Setting incentivising commission payments
Setting incentivising commission payments
Written by John Berry on 14th May 2018.0
5 min read
Designing a sales commission policy and associated commission operating system to remunerate staff for sales performance is complex. Designing a scheme that incentivises, at the same time as being fair to all, is complicated – some would say impossible.
This blog considers some of the thinking that should go into incentive design. It’s a start, but it’s by no means the whole picture.
Basic Idea
Sales commission embraces two of the 10 well-established economic principles: firstly, that people respond to incentives and secondly that the cost of getting something is what you must give up in order to get it. These principles hold that people make decisions by comparing costs and benefits and that their behaviour is conditioned by likely favourable payoffs.
The first principle suggests that an employee who is offered a financial incentive to achieve a certain outcome will adjust his or her behaviour towards activities that contribute to that outcome.
Taken in isolation, this principle is almost perfect in its simplicity. If a manager wants a salesperson to achieve an order intake of £500k, he or she need only offer an incentive – a commission – of say £5k. The assumption is that this will have the necessary effect of making the salesperson direct their energy to achieve what the manager wants. By offering a commission on sales achieved, the assumption is that the salesperson’s behaviour will change. It’s the most basic type of performance-related pay.

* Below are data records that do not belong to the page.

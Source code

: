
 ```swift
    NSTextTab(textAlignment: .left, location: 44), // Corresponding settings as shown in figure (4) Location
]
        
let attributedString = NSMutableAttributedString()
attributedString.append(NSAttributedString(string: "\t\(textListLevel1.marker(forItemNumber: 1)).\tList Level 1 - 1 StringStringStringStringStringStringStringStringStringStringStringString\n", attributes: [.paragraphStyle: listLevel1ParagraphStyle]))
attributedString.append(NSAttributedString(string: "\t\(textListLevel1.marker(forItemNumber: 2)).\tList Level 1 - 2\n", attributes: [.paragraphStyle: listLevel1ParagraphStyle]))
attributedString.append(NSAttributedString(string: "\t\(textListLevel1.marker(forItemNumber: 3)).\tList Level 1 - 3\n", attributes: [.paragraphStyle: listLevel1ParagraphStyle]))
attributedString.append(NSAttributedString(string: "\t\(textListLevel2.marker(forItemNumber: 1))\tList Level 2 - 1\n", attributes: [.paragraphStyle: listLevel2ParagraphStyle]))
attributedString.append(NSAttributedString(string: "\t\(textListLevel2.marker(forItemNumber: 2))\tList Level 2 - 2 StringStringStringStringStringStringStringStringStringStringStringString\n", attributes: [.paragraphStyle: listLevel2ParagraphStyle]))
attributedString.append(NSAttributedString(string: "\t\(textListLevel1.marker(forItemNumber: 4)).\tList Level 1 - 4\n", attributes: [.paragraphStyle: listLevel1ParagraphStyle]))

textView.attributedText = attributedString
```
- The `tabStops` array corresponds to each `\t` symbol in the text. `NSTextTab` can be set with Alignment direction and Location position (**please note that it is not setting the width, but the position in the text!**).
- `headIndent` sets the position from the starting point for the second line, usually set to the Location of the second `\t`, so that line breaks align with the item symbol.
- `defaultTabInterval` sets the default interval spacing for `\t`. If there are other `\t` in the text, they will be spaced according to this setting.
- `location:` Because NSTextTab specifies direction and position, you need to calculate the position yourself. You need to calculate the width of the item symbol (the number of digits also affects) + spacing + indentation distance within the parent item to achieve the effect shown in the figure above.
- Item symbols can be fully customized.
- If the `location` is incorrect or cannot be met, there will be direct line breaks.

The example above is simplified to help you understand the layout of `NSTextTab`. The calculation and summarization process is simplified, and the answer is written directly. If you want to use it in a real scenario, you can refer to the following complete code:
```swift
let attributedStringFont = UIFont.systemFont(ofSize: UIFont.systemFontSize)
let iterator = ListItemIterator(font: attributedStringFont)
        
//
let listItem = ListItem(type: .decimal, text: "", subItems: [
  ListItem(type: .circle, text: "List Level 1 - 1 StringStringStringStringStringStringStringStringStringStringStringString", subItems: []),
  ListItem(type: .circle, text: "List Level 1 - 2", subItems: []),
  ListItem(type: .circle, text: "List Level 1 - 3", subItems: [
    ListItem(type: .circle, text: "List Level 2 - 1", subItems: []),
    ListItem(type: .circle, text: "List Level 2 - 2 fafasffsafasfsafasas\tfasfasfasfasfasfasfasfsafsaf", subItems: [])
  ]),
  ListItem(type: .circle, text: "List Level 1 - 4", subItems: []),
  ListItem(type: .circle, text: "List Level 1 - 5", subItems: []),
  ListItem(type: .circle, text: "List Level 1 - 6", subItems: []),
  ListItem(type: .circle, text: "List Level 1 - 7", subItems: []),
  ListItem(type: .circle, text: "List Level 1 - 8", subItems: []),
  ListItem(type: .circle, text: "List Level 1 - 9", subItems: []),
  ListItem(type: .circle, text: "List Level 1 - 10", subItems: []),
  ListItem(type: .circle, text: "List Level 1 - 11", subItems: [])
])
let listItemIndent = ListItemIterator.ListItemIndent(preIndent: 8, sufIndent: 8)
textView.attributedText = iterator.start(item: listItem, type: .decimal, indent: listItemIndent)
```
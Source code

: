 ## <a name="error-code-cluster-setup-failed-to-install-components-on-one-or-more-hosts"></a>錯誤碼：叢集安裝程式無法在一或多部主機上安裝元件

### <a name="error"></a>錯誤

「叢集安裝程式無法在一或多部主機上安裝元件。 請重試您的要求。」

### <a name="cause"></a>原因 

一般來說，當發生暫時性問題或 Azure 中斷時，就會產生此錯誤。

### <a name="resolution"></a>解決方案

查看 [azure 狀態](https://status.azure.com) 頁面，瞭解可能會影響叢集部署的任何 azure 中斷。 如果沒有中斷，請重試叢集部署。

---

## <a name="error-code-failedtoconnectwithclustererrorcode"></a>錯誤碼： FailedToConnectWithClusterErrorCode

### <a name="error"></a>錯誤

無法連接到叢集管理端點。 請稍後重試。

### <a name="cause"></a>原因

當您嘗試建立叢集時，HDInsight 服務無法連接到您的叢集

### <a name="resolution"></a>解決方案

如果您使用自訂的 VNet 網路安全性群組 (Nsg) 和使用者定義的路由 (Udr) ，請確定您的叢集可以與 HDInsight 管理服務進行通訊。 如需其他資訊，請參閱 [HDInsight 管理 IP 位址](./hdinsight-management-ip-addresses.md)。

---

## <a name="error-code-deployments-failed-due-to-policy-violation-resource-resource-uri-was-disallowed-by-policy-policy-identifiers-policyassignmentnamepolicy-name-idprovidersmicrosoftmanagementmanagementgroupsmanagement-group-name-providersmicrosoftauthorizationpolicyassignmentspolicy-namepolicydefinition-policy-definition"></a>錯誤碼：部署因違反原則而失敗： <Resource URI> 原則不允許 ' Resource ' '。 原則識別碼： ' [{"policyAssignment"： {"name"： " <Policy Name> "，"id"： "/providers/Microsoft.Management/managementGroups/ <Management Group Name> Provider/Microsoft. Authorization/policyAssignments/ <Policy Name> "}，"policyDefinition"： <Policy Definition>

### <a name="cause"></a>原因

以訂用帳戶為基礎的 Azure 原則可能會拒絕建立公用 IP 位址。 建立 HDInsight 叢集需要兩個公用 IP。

And because efforts have been diverted towards achieving that outcome, success is more likely than if no incentive had been offered. Thus far, setting incentivising commission payments is simple.
But like all simple principles, it’s just not that simple! We need also to consider the second principle too.
The Principles Combined
The second principle argues that people evaluate costs and benefits and in so doing they use the principle of opportunity cost. In doing any one thing, there is always the cost of not doing a host of other equally attractive activities. For example, a salesman could write a quote at the weekend or play rugby for his local team.
The salesman is foregoing playing rugby and that’s the cost to him of doing the quote. The benefit of doing the quote is, of course, that he might win the order, moving him closer to earning the commission. ‘Might’ is an important condition.
So long as the salesman values the £5k and thinks the chances of actually earning it are good, he may be prepared to forego the rugby. Maybe, if it’s a single day of rugby and he’s almost certain to get the £5k, the quote-writing might win.
It’s easy to see, however, that if the salesman is going to have to work every weekend and forego a season’s rugby, thereby being dropped from the team, the decision he makes might be different.
This illustrates one of the first rules of commission design: the chance of being paid the commission multiplied by the value of that commission must be an amount that a salesperson values and for which he or she will change behaviour for.
Our rugby-playing salesman will balance this outcome against what he has to give up to earn that chance.
The chance of being paid the commission in turn depends on three things: the attractiveness to the market of the goods and services being sold, past history of wins and the salesman’s view of his own abilities. If any one of these is low, the chance of winning the commission diminishes and the salesman will likely play rugby instead.
So, understanding sales staff and setting commission levels accordingly makes the difference between a token commission system and one that actually incentivises.
Talking money
That leaves us with the question of what to do practically.
Young people with a thirst for the good life and fast cars are likely to regard commission positively. They perhaps would do little at the weekend anyway and hence the necessary extra hours needed to secure the commission are not valued highly. What matters is the instrumentality of the commission in buying status symbols.
A family man or woman may take a different view. The hours they can spend with their young family are precious and to be protected. The balance then becomes a clear trade-off between the time lost watching the kids grow up and the money available to give those kids a better life than they’d otherwise be able. Here commission might be directed to fund private school fees. In that case the cost/benefit would be about how the parents value private education over state education.
These examples assume that the commission costs extra hours. There are many other costs and many ways commission may be valued. Ultimately the aim is that the commission value is sufficient to change behaviour.
It’s very difficult to put a simple figure on how much commission should be. Some research suggests that it should be of the order of 30% of base salary; but all research suggests that it needs to be a significant increase over what the salesperson would earn ordinarily.
Fundamentally, the incentive needs to materially enhance the salesperson’s standard of living. And they must value that enhancement. Setting incentivising commission payments takes significant thought and demands that the manager knows his or her staff and their values. Commission is intended to change behaviour – and managers need to be sure that all the new behaviours are desirable.